Recall the general joint factorization via the chain rule

\[ p(x_{1:T}) = \prod_{t=1}^T p(x_t | x_{t-1}, ..., x_1) \]

But this quickly becomes intractable for high-dimensional data, which is why we made the i.i.d in the first place.

We want temporal dependence without the intractability of computing the chain rule, so we make the simplifying assumption that our data can be modeled as a first-order Markov chain

\[ p(x_t | x_{1:t-1}) = p(x_t | x_{t-1}) \]

Tip

In plain english: each observation is assumed to be independent of all previous observations except most recent.

This assumption greatly simplifies our joint distribution

\[ p(x_{1:T}) = \prod_{t=1}^T p(x_t | x_{t-1}) \]

Aside

Last week we talked about the Markov chain Monte carlo sampling method Metropolis-Hastings. It is called this because the way you draw samples is a Markov chain.

A useful distinction to make at this point is between stationary and non-stationary distributions that generate our data

  • Stationary distribution: the distribution generating the data does not change through time
  • Non-stationary distribution: the distribution generating the data is a function of time

We are only going to consider the case of a stationary distribution (because it greatly simplifies the math). In this case, we use the same distribution at every timestep, sometimes called a homogenous Markov chain. Therefore,

\[ p(x_t | x_{t-1}) \quad \forall t \]

notice how the process generating the data is independent of \(t\).

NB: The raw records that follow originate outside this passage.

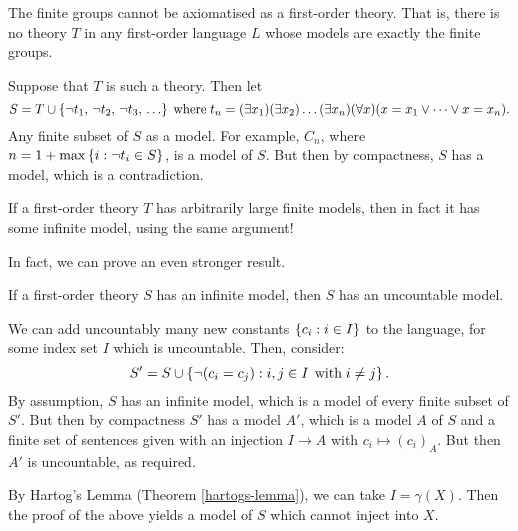 \documentclass{article}
\begin{document}
\begin{proposition}
   The finite groups cannot be axiomatised as a first-order theory. That is, there is no theory $T$ in any first-order language $L$ whose models are exactly the finite groups.
\end{proposition}

\begin{prf}
    Suppose that $T$ is such a theory. Then let
    \[
	S = T \cup \set{\lnot t_1, \, \lnot t_2, \, \lnot t_3, \, \dots}
	\where t_n = (\exists x_1)(\exists x_2)\dots(\exists x_n)(\forall x)(x = x_1 \lor \dots \lor x = x_n).
	\]
	Any finite subset of $S$ as a model. For example, $C_n$, where $n = 1 + \max \left\lbrace i : \lnot t_i \in S \right\rbrace$, is a model of $S$. But then by compactness, $S$ has a model, which is a contradiction.
\end{prf}

\begin{corollary}
    If a first-order theory $T$ has arbitrarily large finite models, then in fact it has some infinite model, using the same argument!
\end{corollary}

In fact, we can prove an even stronger result.

\begin{theorem}
	\label{upward-lowenheim-skolem}
    If a first-order theory $S$ has an infinite model, then $S$ has an uncountable model.
\end{theorem}

\begin{prf}
    We can add uncountably many new constants $\left\lbrace c_i : i \in I \right\rbrace$ to the language, for some index set $I$ which is uncountable. Then, consider:
    \[
	S' = S \cup \left\lbrace \lnot (c_i = c_j) : i, j \in I \mathrel{\, \text{with}} i \neq j \right\rbrace.
	\]
	By assumption, $S$ has an infinite model, which is a model of every finite subset of $S'$. But then by compactness $S'$ has a model $A'$, which is a model $A$ of $S$ and a finite set of sentences given with an injection $I \to A$ with $c_i \mapsto (c_i)_A$. But then $A'$ is uncountable, as required.
\end{prf}

\begin{corollary}
	By Hartog's Lemma (Theorem \ref{hartogs-lemma}), we can take $I = \gamma(X)$. Then the proof of the above yields a model of $S$ which cannot inject into $X$.
\end{corollary}
\end{document}
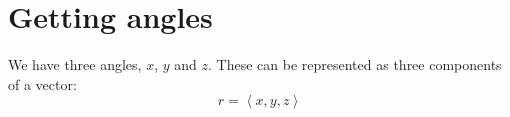 \documentclass{article}
\begin{document}
\section{Getting angles}
We have three angles, \(x\), \(y\) and \(z\). These can be represented as three
components of a vector:
\[ r = \left\langle x, y, z \right\rangle \]
\end{document}

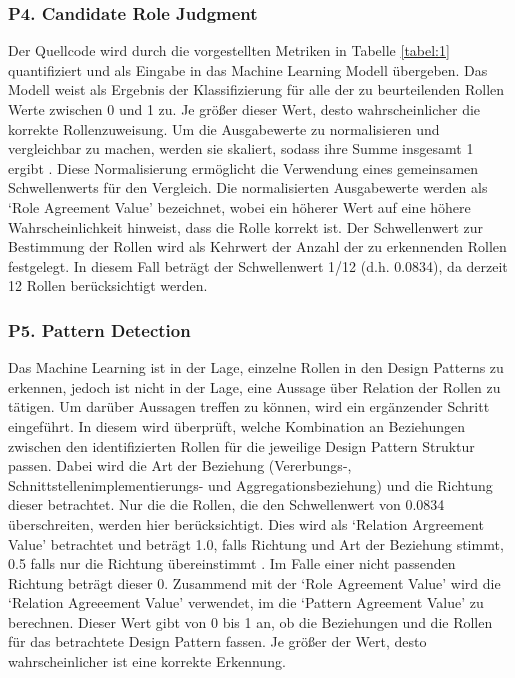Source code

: \documentclass[conference]{IEEEtran}
\begin{document}
\subsubsection*{P4. Candidate Role Judgment}

Der Quellcode wird durch die vorgestellten Metriken in Tabelle \ref*{tabel:1} quantifiziert und als Eingabe in das Machine Learning Modell übergeben. Das Modell weist als Ergebnis der Klassifizierung für alle der zu beurteilenden Rollen Werte zwischen 0 und 1 zu. Je größer dieser Wert, desto wahrscheinlicher die korrekte Rollenzuweisung.
Um die Ausgabewerte zu normalisieren und vergleichbar zu machen, werden sie skaliert, sodass ihre Summe insgesamt 1 ergibt \cite[p. 5]{dodmetrics}. Diese Normalisierung ermöglicht die Verwendung eines gemeinsamen Schwellenwerts für den Vergleich. Die normalisierten Ausgabewerte werden als `Role Agreement Value' bezeichnet, wobei ein höherer Wert auf eine höhere Wahrscheinlichkeit hinweist, dass die Rolle korrekt ist.
Der Schwellenwert zur Bestimmung der Rollen wird als Kehrwert der Anzahl der zu erkennenden Rollen festgelegt. In diesem Fall beträgt der Schwellenwert 1/12 (d.h. 0.0834), da derzeit 12 Rollen berücksichtigt werden.

\subsubsection*{P5. Pattern Detection}

Das Machine Learning ist in der Lage, einzelne Rollen in den Design Patterns zu erkennen, jedoch ist nicht in der Lage, eine Aussage über Relation der Rollen zu tätigen. Um darüber Aussagen treffen zu können, wird ein ergänzender Schritt eingeführt. 
In diesem wird überprüft, welche Kombination an Beziehungen zwischen den identifizierten Rollen für die jeweilige Design Pattern Struktur passen. Dabei wird die Art der Beziehung (Vererbungs-, Schnittstellenimplementierungs- und Aggregationsbeziehung) und die Richtung dieser betrachtet. Nur die die Rollen, die den Schwellenwert von 0.0834 überschreiten, werden hier berücksichtigt.
Dies wird als `Relation Argreement Value' betrachtet und beträgt 1.0, falls Richtung und Art der Beziehung stimmt, 0.5 falls nur die Richtung übereinstimmt \cite[p. 6]{dodmetrics}. Im Falle einer nicht passenden Richtung beträgt dieser 0. Zusammend mit der `Role Agreement Value' wird die `Relation Agreeement Value' verwendet, im die `Pattern Agreement Value' zu berechnen. Dieser Wert gibt von 0 bis 1 an, ob die Beziehungen und die Rollen für das betrachtete Design Pattern fassen.
Je größer der Wert, desto wahrscheinlicher ist eine korrekte Erkennung. 
\end{document}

Generalizing to high-order chains

The first-order assumption is still very restrictive. There are many examples where this would be a poor modeling choice (such as when modeling natural language, where long-term dependencies occur often). We can generalize to high-order dependence trivially

second-order

\[ p(x_t | x_{1:t-1}) = p(x_t | x_{t-1}, x_{t-2}) \]

\(m\)-order

\[ p(x_t | x_{1:t-1}) = p(x_t | x_{t-m:t-1}) \]

Parameterization

How does the order of temporal dependence affect the number of parameters in our model?

Assume \(x\) is a discrete random variable with \(k\) states. How many parameters are needed to parameterize

  • \(x_t\): \(k-1\), as the last state is implicit.
  • first-order chain: \(k(k-1)\), as we need \(k\) number of parameters for each parameter of \(x_t\)
  • \(m\)-order chain: \(k^m(k-1)\), as we need \(k^m\) number of parameters for each parameter of \(x_t\)

Tip

He hinted that this would be useful for assignment 2. Seems like it might be the answer to question 4a.

Aside

So far, we have been thinking about models that operate in discrete space and discrete time but we could also think about models that operate in continuous space or continuous time.

Hidden Markov Models

[Markov chains], make another restrictive assumption: the state of our variables is fully observed. Hence, we introduce Hidden Markov Models (https://duckduckgo.com/?q=hidden+markov+models&t=ffab&ia=web)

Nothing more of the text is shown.